Why isn't this Muslim leader capturing headlines?
I finally had time to read Brett Stephen's profile of Indonesian Muslim leader Abdurrahman Wahid, also known as Gus Dur, in Saturday's OpinionJournal. You should check it out yourself but to give you a taste, this Stephens' opening:
Suppose for a moment that the single most influential religious leader in the Muslim world openly says "I am for Israel." Suppose he believes not only in democracy but in the liberalism of America's founding fathers. Suppose that, unlike so many self-described moderate Muslims who say one thing in English and another in their native language, his message never alters.This 66-year-old nearly blind cleric and former president of Indonesia and the spiritual head of Nahdlatul Ulama (NU), a 40-million-member Islamic organization, told Stephens that the "only solution" to deal with Islamic radicalization in Indonesia is democracy.
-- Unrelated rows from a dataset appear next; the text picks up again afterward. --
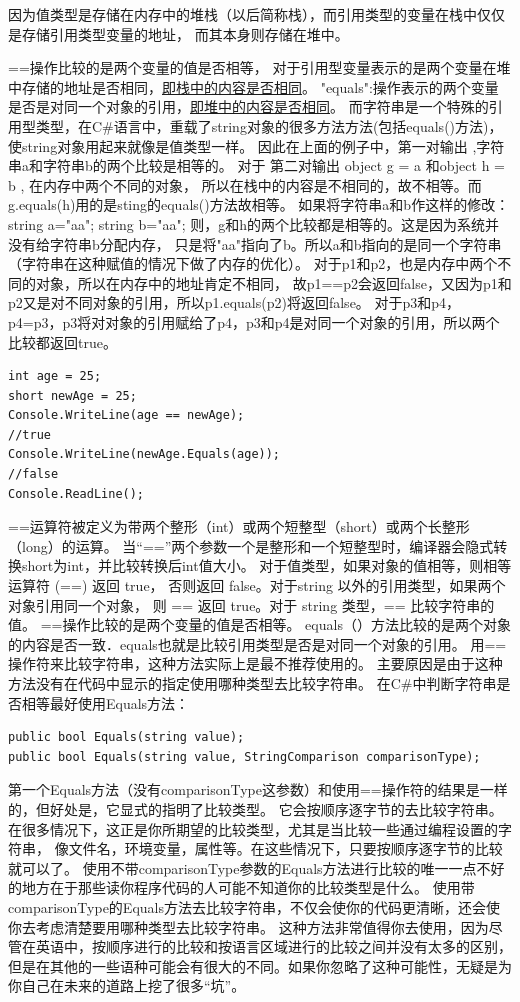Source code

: \documentclass{book}
\begin{document}
因为值类型是存储在内存中的堆栈（以后简称栈），而引用类型的变量在栈中仅仅是存储引用类型变量的地址，
而其本身则存储在堆中。

==操作比较的是两个变量的值是否相等，
对于引用型变量表示的是两个变量在堆中存储的地址是否相同，\underline{即栈中的内容是否相同}。
"equals":操作表示的两个变量是否是对同一个对象的引用，\underline{即堆中的内容是否相同}。
而字符串是一个特殊的引用型类型，在C\#语言中，重载了string对象的很多方法方法(包括equals()方法)，
使string对象用起来就像是值类型一样。
因此在上面的例子中，第一对输出 ,字符串a和字符串b的两个比较是相等的。
对于 第二对输出 object g = a 和object h = b , 在内存中两个不同的对象，
所以在栈中的内容是不相同的，故不相等。而g.equals(h)用的是sting的equals()方法故相等。
如果将字符串a和b作这样的修改：
string a="aa";
string b="aa";
则，g和h的两个比较都是相等的。这是因为系统并没有给字符串b分配内存，
只是将"aa"指向了b。所以a和b指向的是同一个字符串（字符串在这种赋值的情况下做了内存的优化）。
对于p1和p2，也是内存中两个不同的对象，所以在内存中的地址肯定不相同，
故p1==p2会返回false，又因为p1和p2又是对不同对象的引用，所以p1.equals(p2)将返回false。
对于p3和p4，p4=p3，p3将对对象的引用赋给了p4，p3和p4是对同一个对象的引用，所以两个比较都返回true。

\begin{lstlisting}[language={[Sharp]C}]
int age = 25; 
short newAge = 25; 
Console.WriteLine(age == newAge);  
//true 
Console.WriteLine(newAge.Equals(age)); 
//false 
Console.ReadLine();
\end{lstlisting}

==运算符被定义为带两个整形（int）或两个短整型（short）或两个长整形（long）的运算。
当“==”两个参数一个是整形和一个短整型时，编译器会隐式转换short为int，并比较转换后int值大小。
对于值类型，如果对象的值相等，则相等运算符 (==) 返回 true，
否则返回 false。对于string 以外的引用类型，如果两个对象引用同一个对象，
则 == 返回 true。对于 string 类型，== 比较字符串的值。
==操作比较的是两个变量的值是否相等。
equals（）方法比较的是两个对象的内容是否一致．equals也就是比较引用类型是否是对同一个对象的引用。
用==操作符来比较字符串，这种方法实际上是最不推荐使用的。
主要原因是由于这种方法没有在代码中显示的指定使用哪种类型去比较字符串。
在C\#中判断字符串是否相等最好使用Equals方法：

\begin{lstlisting}[language={[Sharp]C}]
public bool Equals(string value);  
public bool Equals(string value, StringComparison comparisonType);
\end{lstlisting}

第一个Equals方法（没有comparisonType这参数）和使用==操作符的结果是一样的，但好处是，它显式的指明了比较类型。
它会按顺序逐字节的去比较字符串。在很多情况下，这正是你所期望的比较类型，尤其是当比较一些通过编程设置的字符串，
像文件名，环境变量，属性等。在这些情况下，只要按顺序逐字节的比较就可以了。
使用不带comparisonType参数的Equals方法进行比较的唯一一点不好的地方在于那些读你程序代码的人可能不知道你的比较类型是什么。
使用带comparisonType的Equals方法去比较字符串，不仅会使你的代码更清晰，还会使你去考虑清楚要用哪种类型去比较字符串。
这种方法非常值得你去使用，因为尽管在英语中，按顺序进行的比较和按语言区域进行的比较之间并没有太多的区别，
但是在其他的一些语种可能会有很大的不同。如果你忽略了这种可能性，无疑是为你自己在未来的道路上挖了很多“坑”。
\end{document}
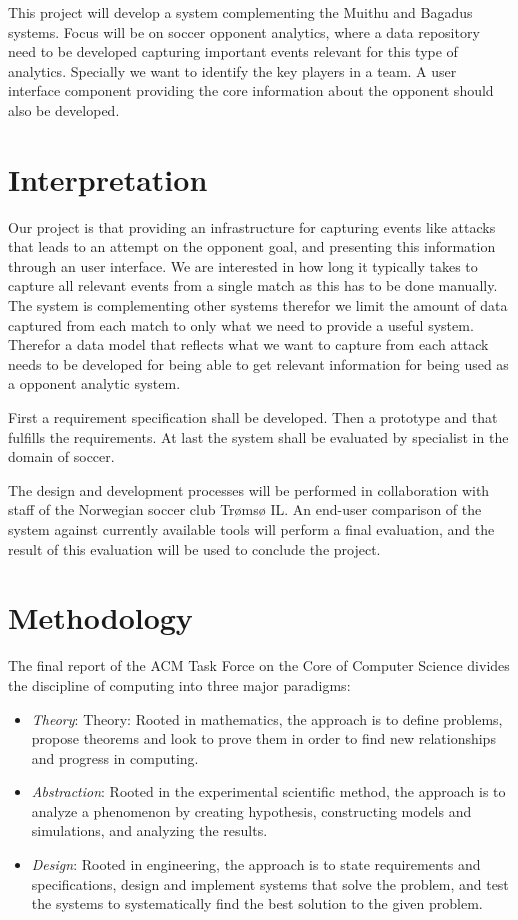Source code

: This project will develop a system complementing the Muithu and Bagadus systems. Focus will be on soccer opponent analytics, where a data repository need to be developed capturing important events relevant for this type of analytics. Specially we want to identify the key players in a team. A user interface component providing the core information about the opponent should also be developed.

\section{Interpretation}

Our project is that providing an infrastructure for capturing events like attacks that leads to an attempt on the opponent goal, and presenting this information through an user interface. We are interested in how long it typically takes to capture all relevant events from a single match as this has to be done manually. The system is complementing other systems therefor we limit the amount of data captured from each match to only what we need to provide a useful system. Therefor a data model that reflects what we want to capture from each attack needs to be developed for being able to get relevant information for being used as a opponent analytic system.

First a requirement specification shall be developed. Then a prototype and that fulfills the requirements. At last the system shall be evaluated by  specialist in the domain of soccer.

The design and development processes will be performed in collaboration with staff of the Norwegian soccer club Trømsø IL. An end-user comparison of the system against currently available tools will perform a final evaluation, and the result of this evaluation will be used to conclude the project.

\section{Methodology}

The final report of the ACM Task Force on the Core of Computer Science \cite{computing_as_a_discipline} divides the discipline of computing into three major paradigms:

\begin{itemize}
\item \emph{Theory}: 
Theory: Rooted in mathematics, the approach is to define problems, propose theorems and look to prove them in order to find new relationships and progress in computing.
  
\item \emph{Abstraction}: 
Rooted in the experimental scientific method, the approach is to analyze a phenomenon by creating hypothesis, constructing models and simulations, and analyzing the results.
  
\item \emph{Design}: 
Rooted in engineering, the approach is to state requirements and specifications, design and implement systems that solve the problem, and test the systems to systematically find the best solution to the given problem.

\end{itemize}

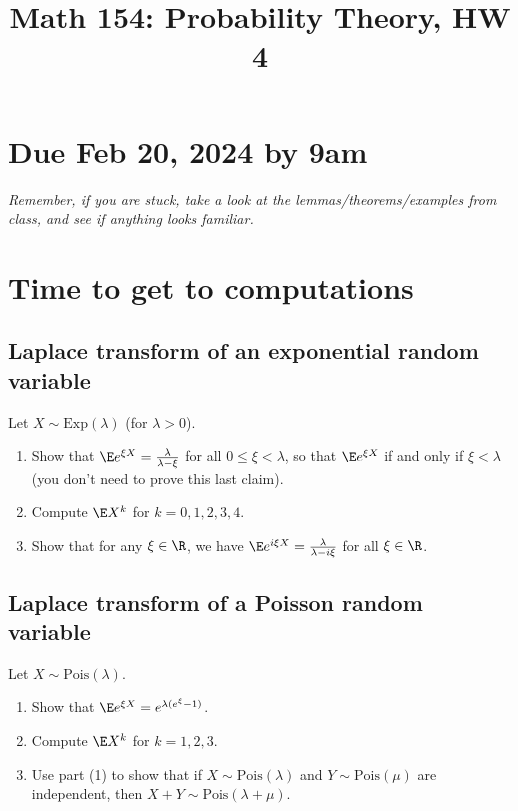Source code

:\documentclass[12pt,reqno]{amsart}
\title{\Large Math 154: Probability Theory, HW 4\vspace{-0.1cm}}
\theoremstyle{definition}
\theoremstyle{remark}
\numberwithin{equation}{section}
\newenvironment{nouppercase}{%
  \let\uppercase\relax%
  \renewcommand{\uppercasenonmath}[1]{}}{}
\begin{document}
\begin{nouppercase}
\maketitle
\end{nouppercase}
\section*{Due Feb 20, 2024 by 9am}
\emph{Remember, if you are stuck, take a look at the lemmas/theorems/examples from class, and see if anything looks familiar.}
\section{Time to get to computations}
\subsection{Laplace transform of an exponential random variable}
Let $X\sim\mathrm{Exp}(\lambda)$ (for $\lambda>0$). 
\begin{enumerate}
\item Show that $\E e^{\xi X}=\frac{\lambda}{\lambda-\xi}$ for all $0\leq\xi<\lambda$, so that $\E e^{\xi X}$ if and only if $\xi<\lambda$ (you don't need to prove this last claim).
\item Compute $\E X^{k}$ for $k=0,1,2,3,4$.
\item Show that for any $\xi\in\R$, we have $\E e^{i\xi X}=\frac{\lambda}{\lambda-i\xi}$ for all $\xi\in\R$.
\end{enumerate}
\subsection{Laplace transform of a Poisson random variable}
Let $X\sim \mathrm{Pois}(\lambda)$.
\begin{enumerate}
\item Show that $\E e^{\xi X}=e^{\lambda(e^{\xi}-1)}$.
\item Compute $\E X^{k}$ for $k=1,2,3$.
\item Use part (1) to show that if $X\sim\mathrm{Pois}(\lambda)$ and $Y\sim\mathrm{Pois}(\mu)$ are independent, then $X+Y\sim\mathrm{Pois}(\lambda+\mu)$.
\end{enumerate}
\end{document}
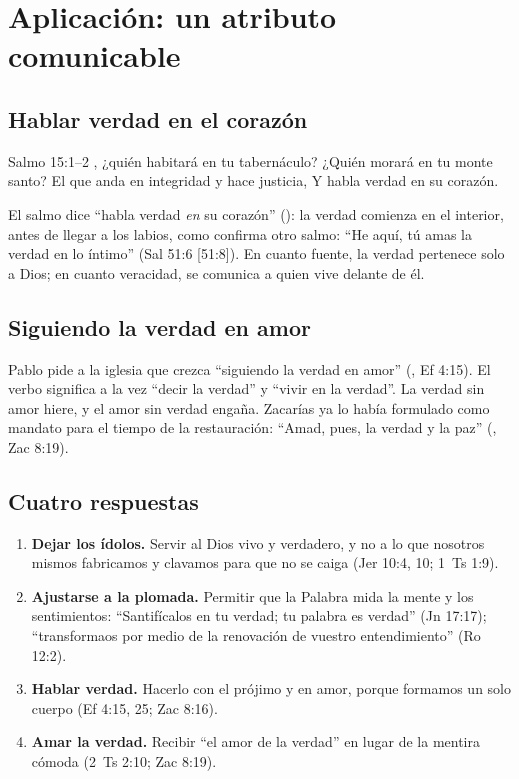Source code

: \section{Aplicación: un atributo comunicable}

\subsection{Hablar verdad en el corazón}
\begin{verso}{Salmo 15:1–2}
\SENOR{}, ¿quién habitará en tu tabernáculo? ¿Quién morará en tu monte santo? El que anda en integridad y hace justicia, Y habla verdad en su corazón.
\end{verso}

El salmo dice ``habla verdad \emph{en} su corazón'' (): la verdad comienza en el interior, antes de llegar a los labios, como confirma otro salmo: ``He aquí, tú amas la verdad en lo íntimo'' (Sal 51:6 [51:8]). En cuanto fuente, la verdad pertenece solo a Dios; en cuanto veracidad, se comunica a quien vive delante de él.

\subsection{Siguiendo la verdad en amor}
Pablo pide a la iglesia que crezca ``siguiendo la verdad en amor'' (, Ef 4:15). El verbo  significa a la vez ``decir la verdad'' y ``vivir en la verdad''. La verdad sin amor hiere, y el amor sin verdad engaña. Zacarías ya lo había formulado como mandato para el tiempo de la restauración: ``Amad, pues, la verdad y la paz'' (, Zac 8:19).

\subsection{Cuatro respuestas}
\begin{enumerate}
\item \textbf{Dejar los ídolos.} Servir al Dios vivo y verdadero, y no a lo que nosotros mismos fabricamos y clavamos para que no se caiga (Jer 10:4, 10; 1~Ts 1:9).
\item \textbf{Ajustarse a la plomada.} Permitir que la Palabra mida la mente y los sentimientos: ``Santifícalos en tu verdad; tu palabra es verdad'' (Jn 17:17); ``transformaos por medio de la renovación de vuestro entendimiento'' (Ro 12:2).
\item \textbf{Hablar verdad.} Hacerlo con el prójimo y en amor, porque formamos un solo cuerpo (Ef 4:15, 25; Zac 8:16).
\item \textbf{Amar la verdad.} Recibir ``el amor de la verdad'' en lugar de la mentira cómoda (2~Ts 2:10; Zac 8:19).
\end{enumerate}

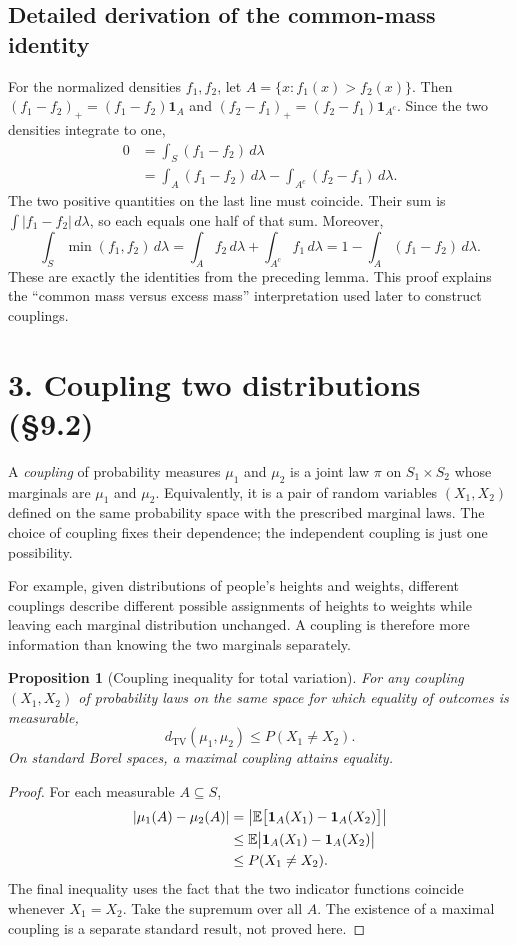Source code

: \documentclass[10pt,a4paper]{article}
\newtheorem{proposition}{Proposition}
\newcommand{\TV}{d_{\mathrm{TV}}}
\begin{document}
\subsection*{Detailed derivation of the common-mass identity}
For the normalized densities $f_1,f_2$, let $A=\{x:f_1(x)>f_2(x)\}$. Then $(f_1-f_2)_+=(f_1-f_2)\mathbf1_A$ and $(f_2-f_1)_+=(f_2-f_1)\mathbf1_{A^c}$. Since the two densities integrate to one,
\begin{align*}
0&=\int_S(f_1-f_2)\,d\lambda\\
 &=\int_A(f_1-f_2)\,d\lambda
   -\int_{A^c}(f_2-f_1)\,d\lambda.
\end{align*}
The two positive quantities on the last line must coincide. Their sum is $\int|f_1-f_2|\,d\lambda$, so each equals one half of that sum. Moreover,
\[
\int_S\min(f_1,f_2)\,d\lambda
=\int_A f_2\,d\lambda+\int_{A^c}f_1\,d\lambda
=1-\int_A(f_1-f_2)\,d\lambda.
\]
These are exactly the identities from the preceding lemma. This proof explains the ``common mass versus excess mass'' interpretation used later to construct couplings.

\section*{3. Coupling two distributions (\S9.2)}
A \emph{coupling} of probability measures $\mu_1$ and $\mu_2$ is a joint law $\pi$ on $S_1\times S_2$ whose marginals are $\mu_1$ and $\mu_2$. Equivalently, it is a pair of random variables $(X_1,X_2)$ defined on the same probability space with the prescribed marginal laws. The choice of coupling fixes their dependence; the independent coupling is just one possibility.

For example, given distributions of people's heights and weights, different couplings describe different possible assignments of heights to weights while leaving each marginal distribution unchanged. A coupling is therefore more information than knowing the two marginals separately.

\begin{proposition}[Coupling inequality for total variation]
For any coupling $(X_1,X_2)$ of probability laws on the same space for which equality of outcomes is measurable,
\[
\TV(\mu_1,\mu_2)\le P(X_1\ne X_2).
\]
On standard Borel spaces, a \emph{maximal coupling} attains equality.
\end{proposition}
\begin{proof}
For each measurable $A\subseteq S$,
\begin{align*}
|\mu_1(A)-\mu_2(A)|
&=\left|\E\bigl[\mathbf1_A(X_1)-\mathbf1_A(X_2)\bigr]\right|\\
&\le\E\bigl|\mathbf1_A(X_1)-\mathbf1_A(X_2)\bigr|\\
&\le P(X_1\ne X_2).
\end{align*}
The final inequality uses the fact that the two indicator functions coincide whenever $X_1=X_2$. Take the supremum over all $A$. The existence of a maximal coupling is a separate standard result, not proved here.
\end{proof}
\end{document}
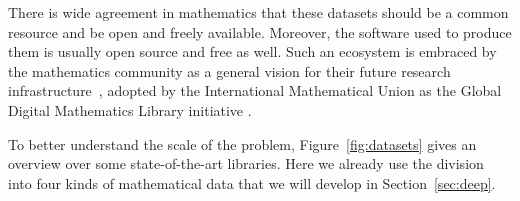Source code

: There is wide agreement in mathematics that these datasets should be a common resource and be open and freely available.
Moreover, the software used to produce them is usually open source and free as well.
Such an ecosystem is embraced by the mathematics community as a general vision for their future research infrastructure~\cite{NAS14}, adopted by the International Mathematical Union as the Global Digital Mathematics Library initiative \cite{GDML:on}.

To better understand the scale of the problem, Figure~\ref{fig:datasets} gives an overview over some state-of-the-art libraries.
Here we already use the division into four kinds of mathematical data that we will develop in Section~\ref{sec:deep}.

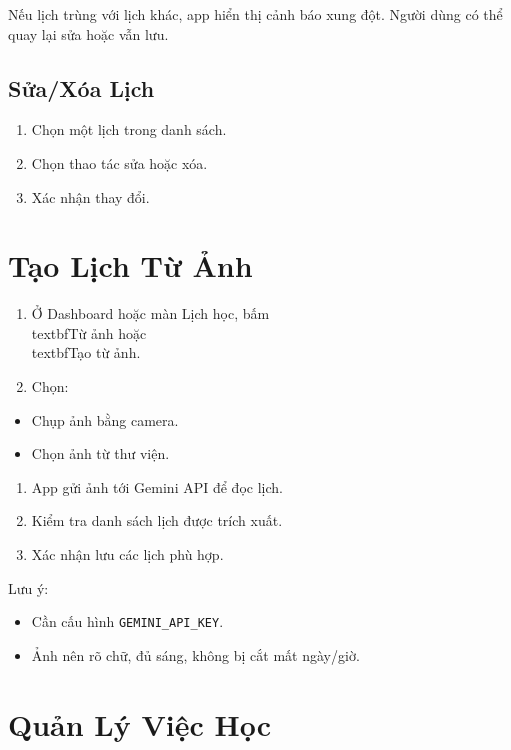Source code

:\documentclass[12pt,a4paper]{report}
\begin{document}
Nếu lịch trùng với lịch khác, app hiển thị cảnh báo xung đột. Người dùng có thể quay lại sửa hoặc vẫn lưu.

\subsection{Sửa/Xóa Lịch}

\begin{enumerate}
\item Chọn một lịch trong danh sách.
\item Chọn thao tác sửa hoặc xóa.
\item Xác nhận thay đổi.
\end{enumerate}

\section{Tạo Lịch Từ Ảnh}

\begin{enumerate}
\item Ở Dashboard hoặc màn Lịch học, bấm \\textbf{Từ ảnh} hoặc \\textbf{Tạo từ ảnh}.
\item Chọn:
\end{enumerate}
\begin{itemize}
\item Chụp ảnh bằng camera.
\item Chọn ảnh từ thư viện.
\end{itemize}
\begin{enumerate}
\item App gửi ảnh tới Gemini API để đọc lịch.
\item Kiểm tra danh sách lịch được trích xuất.
\item Xác nhận lưu các lịch phù hợp.
\end{enumerate}

Lưu ý:

\begin{itemize}
\item Cần cấu hình \texttt{GEMINI\_API\_KEY}.
\item Ảnh nên rõ chữ, đủ sáng, không bị cắt mất ngày/giờ.
\end{itemize}

\section{Quản Lý Việc Học}
\end{document}
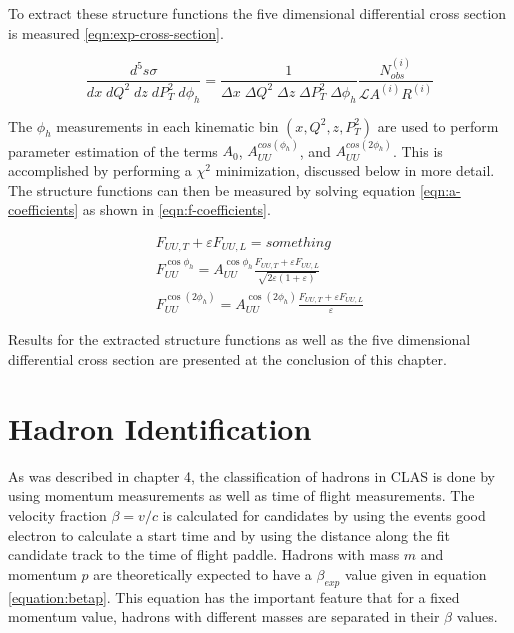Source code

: To extract these structure functions the five dimensional differential cross section is measured \ref{eqn:exp-cross-section}.

\begin{equation}
	\label{eqn:exp-cross-section}
	\frac{d^5s\sigma}{dx \; dQ^2 \; dz \; dP_T^2 \; d\phi_h} = \frac{1}{\Delta x \; \Delta Q^2 \; \Delta z \; \Delta P_T^2 \; \Delta \phi_h} \frac{N_{obs}^{(i)}}{\mathcal{L} A^{(i)} R^{(i)}} 
\end{equation}

The $\phi_h$ measurements in each kinematic bin $(x, Q^2, z, P_T^2)$ are used to perform parameter estimation of the terms $A_{0}$, $A_{UU}^{cos(\phi_h)}$, and $A_{UU}^{cos(2\phi_h)}$.  This is accomplished by performing a $\chi^2$ minimization, discussed below in more detail.  The structure functions can then be measured by solving equation \ref{eqn:a-coefficients} as shown in \ref{eqn:f-coefficients}.

\begin{gather}
	F_{UU,T} + \varepsilon F_{UU,L} = something \\
	F_{UU}^{\cos\phi_h} = A_{UU}^{\cos\phi_h}  \frac{ F_{UU,T} + \varepsilon F_{UU,L}}{\sqrt{2\varepsilon(1+\varepsilon)}} \\
	F_{UU}^{\cos(2\phi_h)} = A_{UU}^{\cos(2\phi_h)} \frac{ F_{UU,T} + \varepsilon F_{UU,L}}{\varepsilon}
\end{gather}

Results for the extracted structure functions as well as the five dimensional differential cross section are presented at the conclusion of this chapter.  

\section{Hadron Identification}
%
%

As was described in chapter 4, the classification of hadrons in CLAS is done by using momentum measurements as well as time of flight measurements.  The velocity fraction $\beta = v/c$ is calculated for candidates by using the events good electron to calculate a start time and by using the distance along the fit candidate track to the time of flight paddle.  Hadrons with mass $m$ and momentum $p$ are theoretically expected to have a $\beta_{exp}$ value given in equation \ref{equation:betap}.  This equation has the important feature that for a fixed momentum value, hadrons with different masses are separated in their $\beta$ values.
"The problem is not personalities, it is institutions," he says. "For the past 250 years the Americans have had not just Jefferson's concept of the rights of the individual but also Alexander Hamilton's belief in a strong state." In order to function properly, democracy requires competent government that can effectively uphold the rule of law. It also requires a broadly understood concept of self-rule, which is missing in too much of the developing world: "Here, ordinary citizens expect the government to do everything for them."So how to change this attitude? "We need to [nurture] the emergence of a new kind of people who think in terms of being modern but still relate to the past."
The good news is, he's optimistic: "Right now, the fundamentalists think they're winning," he once told a friend. "But they're going to wake up one day and realize we beat them."